Items listed in a dataset
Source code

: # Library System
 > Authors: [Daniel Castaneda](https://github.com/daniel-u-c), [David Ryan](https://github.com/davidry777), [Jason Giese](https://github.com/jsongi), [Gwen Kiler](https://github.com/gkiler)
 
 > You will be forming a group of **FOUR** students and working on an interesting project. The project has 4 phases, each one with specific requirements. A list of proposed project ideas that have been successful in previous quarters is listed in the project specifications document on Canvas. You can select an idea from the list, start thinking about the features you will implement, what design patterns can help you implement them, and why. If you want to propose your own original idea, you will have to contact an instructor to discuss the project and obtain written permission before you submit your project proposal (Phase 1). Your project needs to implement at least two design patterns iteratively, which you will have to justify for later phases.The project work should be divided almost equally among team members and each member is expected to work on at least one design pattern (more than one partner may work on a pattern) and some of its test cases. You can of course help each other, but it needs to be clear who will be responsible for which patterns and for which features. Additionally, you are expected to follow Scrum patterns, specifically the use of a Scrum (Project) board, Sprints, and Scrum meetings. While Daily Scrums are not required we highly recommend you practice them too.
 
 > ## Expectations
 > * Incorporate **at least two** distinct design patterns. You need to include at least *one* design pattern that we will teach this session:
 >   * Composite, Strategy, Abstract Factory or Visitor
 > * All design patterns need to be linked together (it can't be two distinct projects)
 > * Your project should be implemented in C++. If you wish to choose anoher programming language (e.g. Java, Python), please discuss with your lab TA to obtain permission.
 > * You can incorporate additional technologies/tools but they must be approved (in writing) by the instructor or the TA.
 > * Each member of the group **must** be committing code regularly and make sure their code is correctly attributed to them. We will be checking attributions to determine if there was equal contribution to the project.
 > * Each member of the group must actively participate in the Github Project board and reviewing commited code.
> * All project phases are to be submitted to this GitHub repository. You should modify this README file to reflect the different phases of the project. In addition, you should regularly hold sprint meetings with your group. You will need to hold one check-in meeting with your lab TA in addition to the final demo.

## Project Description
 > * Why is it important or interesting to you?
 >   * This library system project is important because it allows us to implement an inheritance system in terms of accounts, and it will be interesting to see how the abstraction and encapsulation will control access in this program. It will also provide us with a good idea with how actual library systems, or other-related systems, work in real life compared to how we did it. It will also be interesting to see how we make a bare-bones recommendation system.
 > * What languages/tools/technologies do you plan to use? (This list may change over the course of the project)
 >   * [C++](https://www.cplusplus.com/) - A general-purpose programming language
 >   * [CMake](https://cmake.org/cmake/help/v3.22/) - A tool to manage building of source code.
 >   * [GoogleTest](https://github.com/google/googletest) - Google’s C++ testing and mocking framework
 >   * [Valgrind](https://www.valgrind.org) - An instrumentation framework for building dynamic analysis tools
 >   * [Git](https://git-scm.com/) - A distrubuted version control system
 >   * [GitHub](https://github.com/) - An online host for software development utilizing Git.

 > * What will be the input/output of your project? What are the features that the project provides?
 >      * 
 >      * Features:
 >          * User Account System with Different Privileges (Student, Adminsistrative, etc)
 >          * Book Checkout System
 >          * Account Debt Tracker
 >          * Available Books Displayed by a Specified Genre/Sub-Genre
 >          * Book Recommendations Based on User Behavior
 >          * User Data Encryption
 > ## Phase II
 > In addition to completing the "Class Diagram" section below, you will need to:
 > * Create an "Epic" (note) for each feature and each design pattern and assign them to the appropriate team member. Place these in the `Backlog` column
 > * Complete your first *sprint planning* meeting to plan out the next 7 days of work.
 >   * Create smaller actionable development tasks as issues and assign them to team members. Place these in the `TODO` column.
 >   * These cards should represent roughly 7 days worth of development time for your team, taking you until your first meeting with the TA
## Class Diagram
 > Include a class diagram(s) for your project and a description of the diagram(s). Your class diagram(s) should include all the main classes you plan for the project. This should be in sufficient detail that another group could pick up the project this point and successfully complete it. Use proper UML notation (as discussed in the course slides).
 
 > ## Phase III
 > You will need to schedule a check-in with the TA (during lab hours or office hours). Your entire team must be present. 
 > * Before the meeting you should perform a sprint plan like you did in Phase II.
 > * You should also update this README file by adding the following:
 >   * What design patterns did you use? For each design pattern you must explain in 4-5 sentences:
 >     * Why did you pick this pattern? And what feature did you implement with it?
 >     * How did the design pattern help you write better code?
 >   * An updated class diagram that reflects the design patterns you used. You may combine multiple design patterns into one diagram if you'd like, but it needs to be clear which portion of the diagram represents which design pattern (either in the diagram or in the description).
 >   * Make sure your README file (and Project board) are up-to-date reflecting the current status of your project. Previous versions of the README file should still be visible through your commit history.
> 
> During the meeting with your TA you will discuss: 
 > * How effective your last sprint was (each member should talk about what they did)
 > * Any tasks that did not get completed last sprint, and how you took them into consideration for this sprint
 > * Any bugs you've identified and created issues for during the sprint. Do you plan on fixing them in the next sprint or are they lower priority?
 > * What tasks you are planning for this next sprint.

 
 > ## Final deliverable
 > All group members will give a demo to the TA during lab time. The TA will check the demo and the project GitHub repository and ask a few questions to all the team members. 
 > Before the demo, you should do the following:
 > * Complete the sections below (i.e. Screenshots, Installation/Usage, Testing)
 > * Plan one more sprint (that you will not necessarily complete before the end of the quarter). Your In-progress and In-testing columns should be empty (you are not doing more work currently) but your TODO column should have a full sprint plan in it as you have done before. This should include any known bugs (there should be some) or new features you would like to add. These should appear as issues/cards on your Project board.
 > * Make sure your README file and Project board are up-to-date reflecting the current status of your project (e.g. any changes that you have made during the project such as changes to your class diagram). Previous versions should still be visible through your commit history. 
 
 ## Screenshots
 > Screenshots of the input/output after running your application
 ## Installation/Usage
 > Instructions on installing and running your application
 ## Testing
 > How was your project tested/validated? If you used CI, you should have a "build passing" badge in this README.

## Exercise description:
Please, from the entries above, set down exactly the lines from the one containing "You should also" through the one containing "write better code?", and only those.

## Answer to this exercise:
 > * You should also update this README file by adding the following:
 >   * What design patterns did you use? For each design pattern you must explain in 4-5 sentences:
 >     * Why did you pick this pattern? And what feature did you implement with it?
 >     * How did the design pattern help you write better code?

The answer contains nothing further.